A colleague of mine went to a soda tasting the other day (yes, soda heads do share certain quirks and events with wine snobs, except they aren’t as snobby) and came back with this as his recommendation as a non-root beer standout. He was right about one thing: the bottle sure as heck stands out. It’s way too wide. Probably to turn off the casual soda drinker since this gourmet soda is for the hard core. It was fire-brewed after all, which I assume means they evaporated the soda and then condensed it back into liquid from a gas before bottling it. The fact that some white “smoke” came out of the bottle as I opened it adds further proof to this theory (although my colleague told me it was just evaporated water, anyone have a real answer?).

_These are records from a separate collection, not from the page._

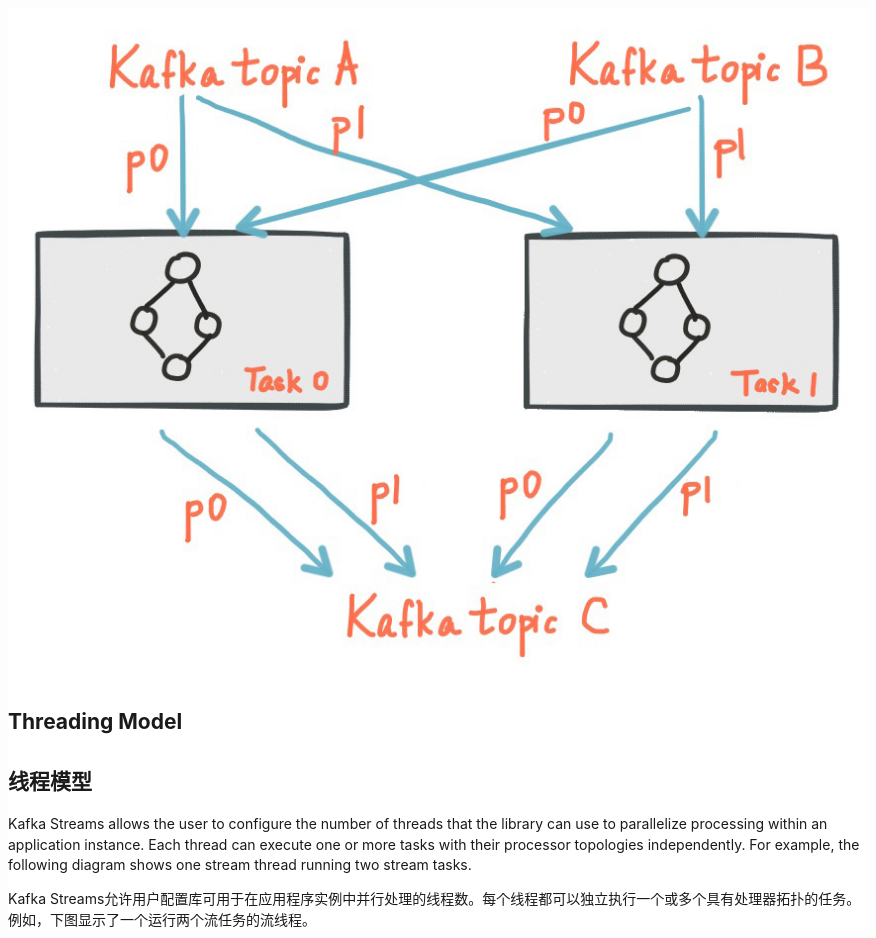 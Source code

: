 ![Kafka Streams Architecture Tasks](../../imgs/streams-architecture-tasks.jpg)

## Threading Model

## 线程模型

Kafka Streams allows the user to configure the number of threads that the library can use to parallelize processing within an application instance. Each thread can execute one or more tasks with their processor topologies independently. For example, the following diagram shows one stream thread running two stream tasks.

Kafka Streams允许用户配置库可用于在应用程序实例中并行处理的线程数。每个线程都可以独立执行一个或多个具有处理器拓扑的任务。例如，下图显示了一个运行两个流任务的流线程。
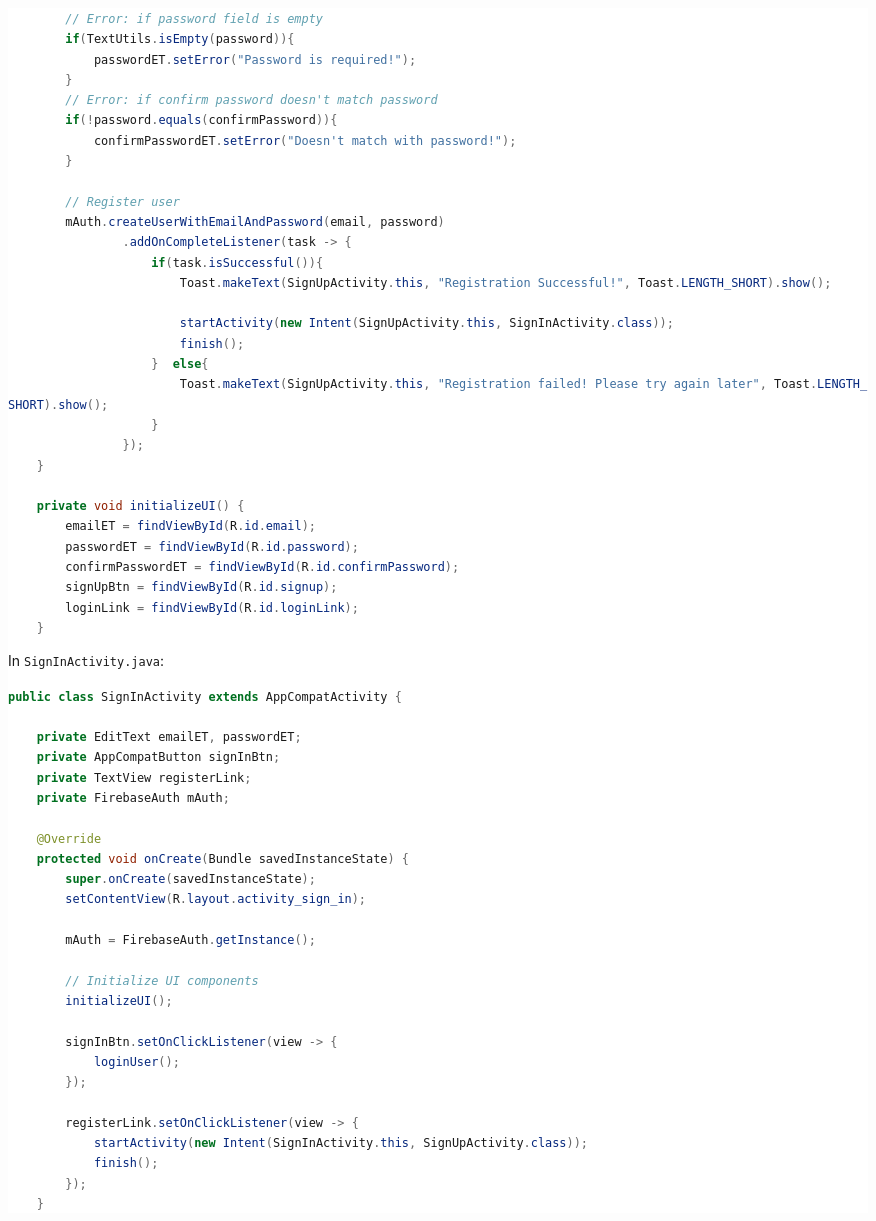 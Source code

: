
 ```java
        // Error: if password field is empty
        if(TextUtils.isEmpty(password)){
            passwordET.setError("Password is required!");
        }
        // Error: if confirm password doesn't match password
        if(!password.equals(confirmPassword)){
            confirmPasswordET.setError("Doesn't match with password!");
        }

        // Register user
        mAuth.createUserWithEmailAndPassword(email, password)
                .addOnCompleteListener(task -> {
                    if(task.isSuccessful()){
                        Toast.makeText(SignUpActivity.this, "Registration Successful!", Toast.LENGTH_SHORT).show();

                        startActivity(new Intent(SignUpActivity.this, SignInActivity.class));
                        finish();
                    }  else{
                        Toast.makeText(SignUpActivity.this, "Registration failed! Please try again later", Toast.LENGTH_SHORT).show();
                    }
                });
    }

    private void initializeUI() {
        emailET = findViewById(R.id.email);
        passwordET = findViewById(R.id.password);
        confirmPasswordET = findViewById(R.id.confirmPassword);
        signUpBtn = findViewById(R.id.signup);
        loginLink = findViewById(R.id.loginLink);
    }
```

In `SignInActivity.java`:

```java
public class SignInActivity extends AppCompatActivity {

    private EditText emailET, passwordET;
    private AppCompatButton signInBtn;
    private TextView registerLink;
    private FirebaseAuth mAuth;

    @Override
    protected void onCreate(Bundle savedInstanceState) {
        super.onCreate(savedInstanceState);
        setContentView(R.layout.activity_sign_in);

        mAuth = FirebaseAuth.getInstance();

        // Initialize UI components
        initializeUI();

        signInBtn.setOnClickListener(view -> {
            loginUser();
        });

        registerLink.setOnClickListener(view -> {
            startActivity(new Intent(SignInActivity.this, SignUpActivity.class));
            finish();
        });
    }

``` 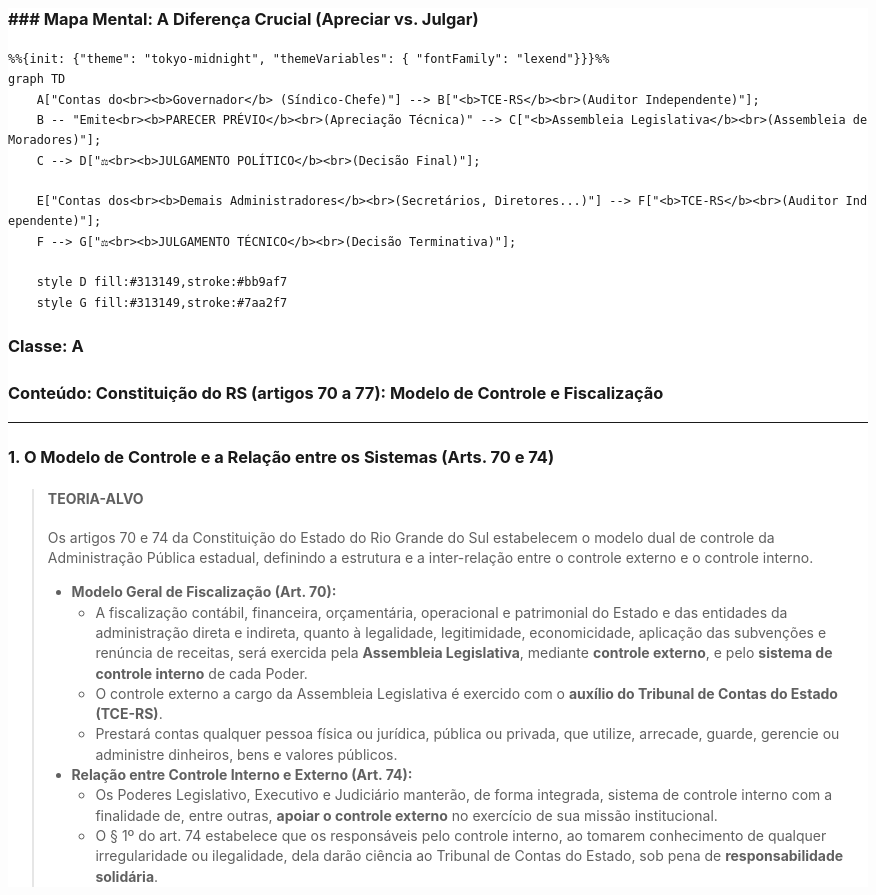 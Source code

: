 ### \#\#\# Mapa Mental: A Diferença Crucial (Apreciar vs. Julgar)

```mermaid
%%{init: {"theme": "tokyo-midnight", "themeVariables": { "fontFamily": "lexend"}}}%%
graph TD
    A["Contas do<br><b>Governador</b> (Síndico-Chefe)"] --> B["<b>TCE-RS</b><br>(Auditor Independente)"];
    B -- "Emite<br><b>PARECER PRÉVIO</b><br>(Apreciação Técnica)" --> C["<b>Assembleia Legislativa</b><br>(Assembleia de Moradores)"];
    C --> D["⚖️<br><b>JULGAMENTO POLÍTICO</b><br>(Decisão Final)"];

    E["Contas dos<br><b>Demais Administradores</b><br>(Secretários, Diretores...)"] --> F["<b>TCE-RS</b><br>(Auditor Independente)"];
    F --> G["⚖️<br><b>JULGAMENTO TÉCNICO</b><br>(Decisão Terminativa)"];

    style D fill:#313149,stroke:#bb9af7
    style G fill:#313149,stroke:#7aa2f7
```


### **Classe:** A
### **Conteúdo:** Constituição do RS (artigos 70 a 77): Modelo de Controle e Fiscalização

---

### **1. O Modelo de Controle e a Relação entre os Sistemas (Arts. 70 e 74)**

> #### **TEORIA-ALVO**
> Os artigos 70 e 74 da Constituição do Estado do Rio Grande do Sul estabelecem o modelo dual de controle da Administração Pública estadual, definindo a estrutura e a inter-relação entre o controle externo e o controle interno.
>
> * **Modelo Geral de Fiscalização (Art. 70):**
>     * A fiscalização contábil, financeira, orçamentária, operacional e patrimonial do Estado e das entidades da administração direta e indireta, quanto à legalidade, legitimidade, economicidade, aplicação das subvenções e renúncia de receitas, será exercida pela **Assembleia Legislativa**, mediante **controle externo**, e pelo **sistema de controle interno** de cada Poder.
>     * O controle externo a cargo da Assembleia Legislativa é exercido com o **auxílio do Tribunal de Contas do Estado (TCE-RS)**.
>     * Prestará contas qualquer pessoa física ou jurídica, pública ou privada, que utilize, arrecade, guarde, gerencie ou administre dinheiros, bens e valores públicos.
> * **Relação entre Controle Interno e Externo (Art. 74):**
>     * Os Poderes Legislativo, Executivo e Judiciário manterão, de forma integrada, sistema de controle interno com a finalidade de, entre outras, **apoiar o controle externo** no exercício de sua missão institucional.
>     * O § 1º do art. 74 estabelece que os responsáveis pelo controle interno, ao tomarem conhecimento de qualquer irregularidade ou ilegalidade, dela darão ciência ao Tribunal de Contas do Estado, sob pena de **responsabilidade solidária**.
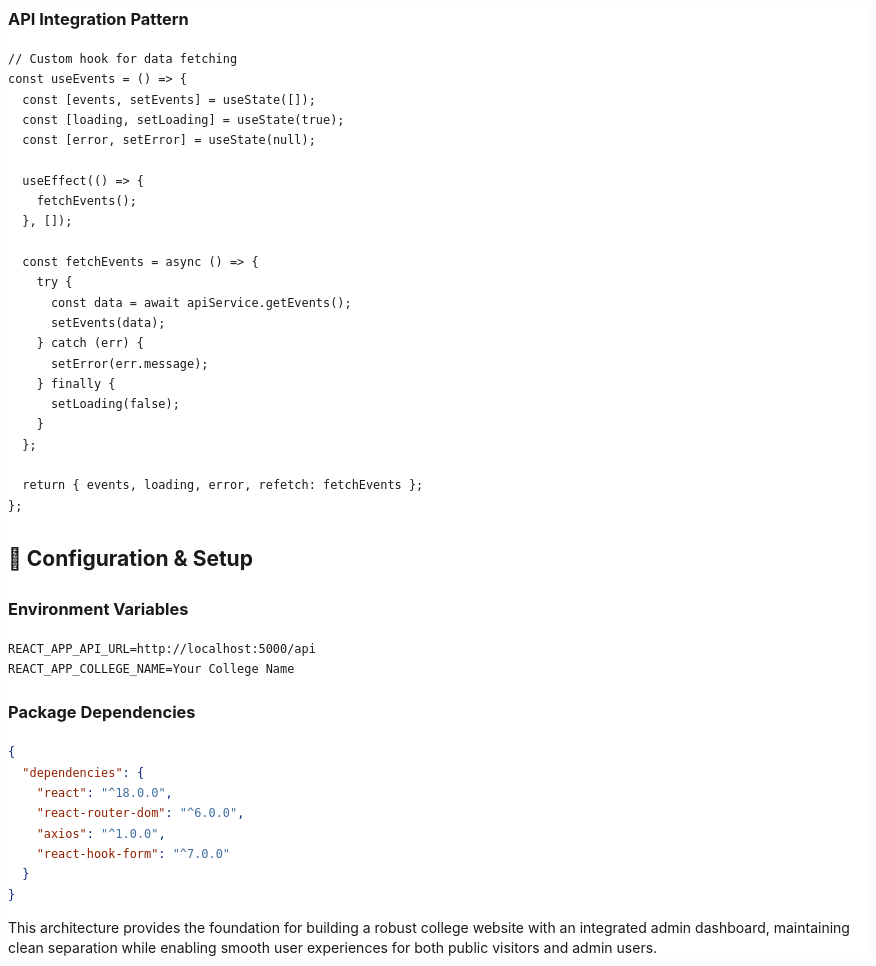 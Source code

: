 ### **API Integration Pattern**
```tsx
// Custom hook for data fetching
const useEvents = () => {
  const [events, setEvents] = useState([]);
  const [loading, setLoading] = useState(true);
  const [error, setError] = useState(null);
  
  useEffect(() => {
    fetchEvents();
  }, []);
  
  const fetchEvents = async () => {
    try {
      const data = await apiService.getEvents();
      setEvents(data);
    } catch (err) {
      setError(err.message);
    } finally {
      setLoading(false);
    }
  };
  
  return { events, loading, error, refetch: fetchEvents };
};
```

## 🔧 **Configuration & Setup**

### **Environment Variables**
```env
REACT_APP_API_URL=http://localhost:5000/api
REACT_APP_COLLEGE_NAME=Your College Name
```

### **Package Dependencies**
```json
{
  "dependencies": {
    "react": "^18.0.0",
    "react-router-dom": "^6.0.0",
    "axios": "^1.0.0",
    "react-hook-form": "^7.0.0"
  }
}
```

This architecture provides the foundation for building a robust college website with an integrated admin dashboard, maintaining clean separation while enabling smooth user experiences for both public visitors and admin users.
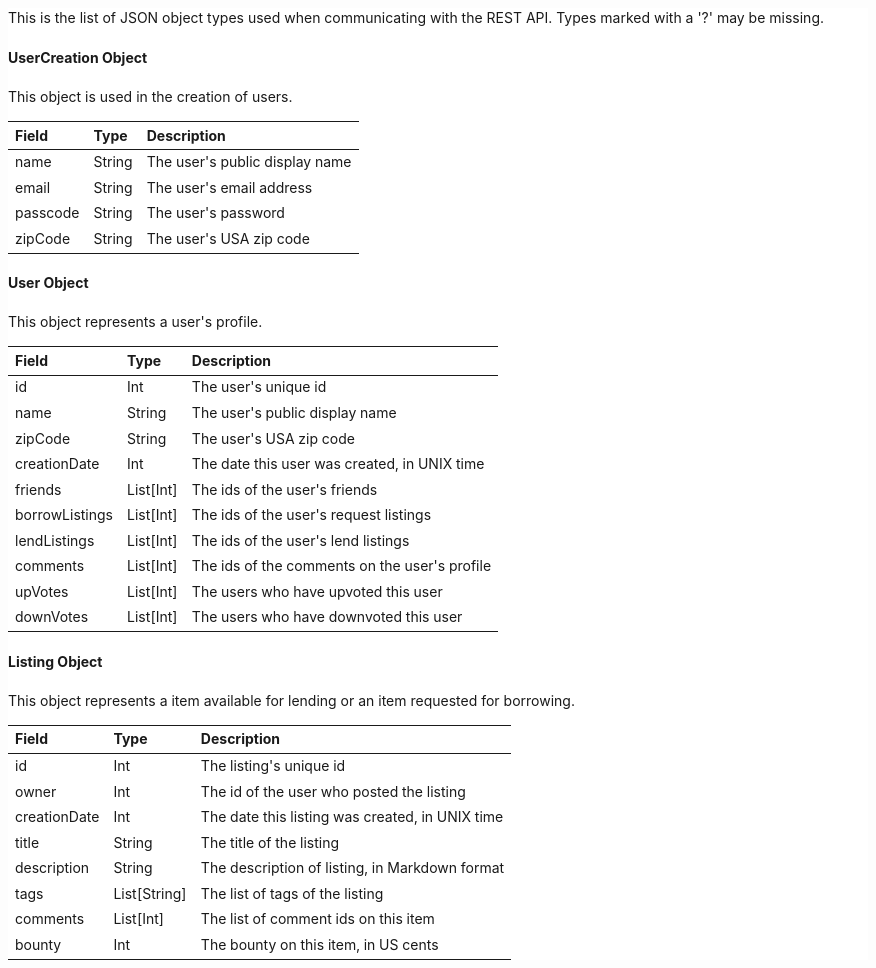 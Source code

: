 This is the list of JSON object types used when communicating with the REST API. Types marked with a '?' may be missing.

#### UserCreation Object

This object is used in the creation of users.

| Field    | Type   | Description                    |
|:---------|:-------|:-------------------------------|
| name     | String | The user's public display name |
| email    | String | The user's email address       |
| passcode | String | The user's password            |
| zipCode  | String | The user's USA zip code        |

#### User Object

This object represents a user's profile.

| Field          | Type      | Description                                   |
|:---------------|:----------|:----------------------------------------------|
| id             | Int       | The user's unique id                          |
| name           | String    | The user's public display name                |
| zipCode        | String    | The user's USA zip code                       |
| creationDate   | Int       | The date this user was created, in UNIX time  |
| friends        | List[Int] | The ids of the user's friends                 |
| borrowListings | List[Int] | The ids of the user's request listings        |
| lendListings   | List[Int] | The ids of the user's lend listings           |
| comments       | List[Int] | The ids of the comments on the user's profile |
| upVotes        | List[Int] | The users who have upvoted this user          |
| downVotes      | List[Int] | The users who have downvoted this user        |

#### Listing Object

This object represents a item available for lending or an item requested for borrowing.

| Field        | Type         | Description                                     |
|:-------------|:-------------|:------------------------------------------------|
| id           | Int          | The listing's unique id                         |
| owner        | Int          | The id of the user who posted the listing       |
| creationDate | Int          | The date this listing was created, in UNIX time |
| title        | String       | The title of the listing                        |
| description  | String       | The description of listing, in Markdown format  |
| tags         | List[String] | The list of tags of the listing                 |
| comments     | List[Int]    | The list of comment ids on this item            |
| bounty       | Int          | The bounty on this item, in US cents            |
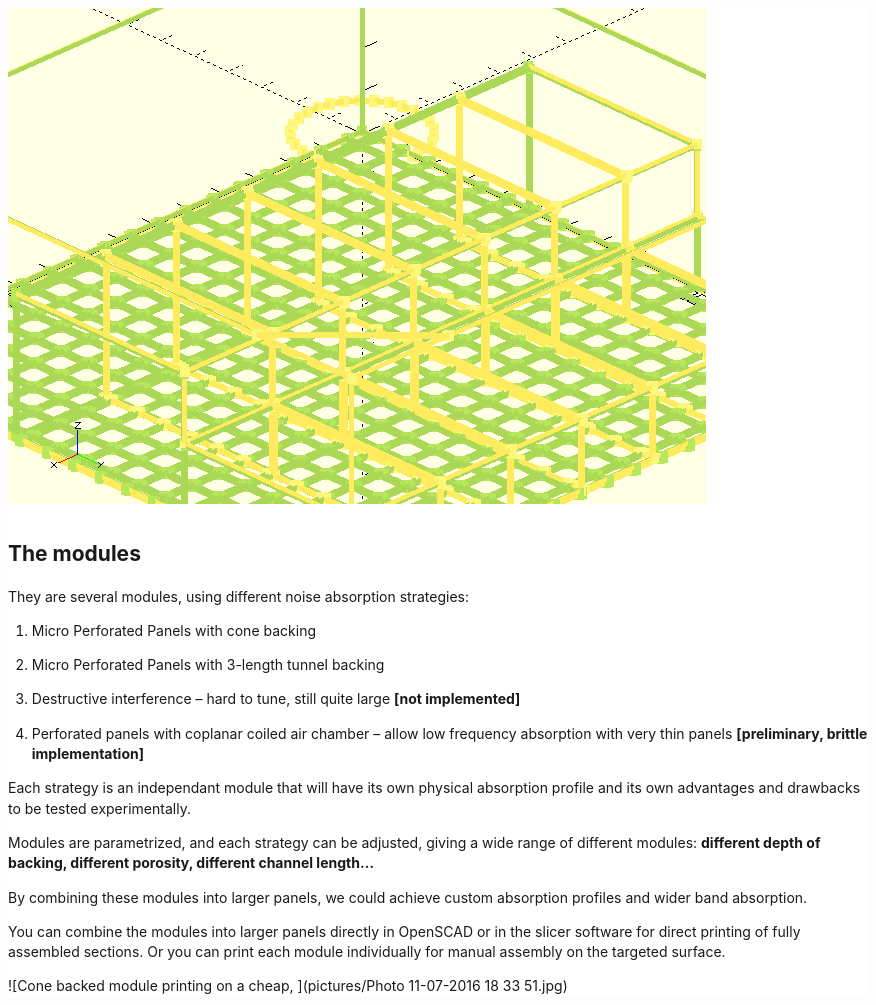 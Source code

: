 ![segmented-back-wireframe](pictures/segmented-back-wireframe.png)

## The modules

They are several modules, using different noise absorption strategies: 

 1. Micro Perforated Panels with cone backing 

 2. Micro Perforated Panels with 3-length tunnel backing

 3. Destructive interference – hard to tune, still quite large **[not implemented]**

 4. Perforated panels with coplanar coiled air chamber – allow low frequency absorption with very thin panels **[preliminary, brittle implementation]**

Each strategy is an independant module that will have its own physical absorption profile and its own advantages and drawbacks to be tested experimentally.

Modules are parametrized, and each strategy can be adjusted, giving a wide range of different modules: **different depth of backing, different porosity, different channel length…**

By combining these modules into larger panels, we could achieve custom absorption profiles and wider band absorption.

You can combine the modules into larger panels directly in OpenSCAD or in the slicer software for direct printing of fully assembled sections. Or you can print each module individually for manual assembly on the targeted surface.

![Cone backed module printing on a cheap, ](pictures/Photo 11-07-2016 18 33 51.jpg)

Like I said, the wide bottle makes it hard to grip. Seems like the stuff aimed at hardcore people is designed to be as obnoxious as possible to actually appreciate. Think about it: Coke cans are designed to fit your hand perfectly, and as an added benefit, you can crush the can against your head after you’re done to become a hit with the ladies. But this? This is something that you can only drink by yourself or, if you have to be with friends, at an underaged poker game (since people under 21 who play poker only drink soda because they follow the law). It’s a beer that you have to be in a good atmosphere to appreciate. You can’t lug it around a party, you’ll drop this sucker.
Anyway, most important is the taste. My colleague said this was good since it tasted like actual cherries. He was right: it doesn’t have much flavor at all. This is the catch-22 with making fruit-inspired consumables: either you add enough sugar to make it taste sweet and screw up the natural taste, or you don’t add enough sugar and it tastes like the fruit but not like the ideal fruit. By ideal fruit, I mean the type of taste you get from a Skittle. Green apples do not taste at all as sweet as the candy does, but that doesn’t stop the candy makers from striving for the ideal flavor of it by adding way too much sugar.
Basically, what I’m saying is that if you’re an old person who is through with sugary-tasting sodas but still wants something with a hint of sweetness, you could do a lot worse than this cherry cola. It’s pretty good. Not great, and as a timeless person, I still have an appreciate for sweets, so I’m not that into what it’s going for, but it’s fine.
No comment on the drunk bear label? Pungry, I count on you!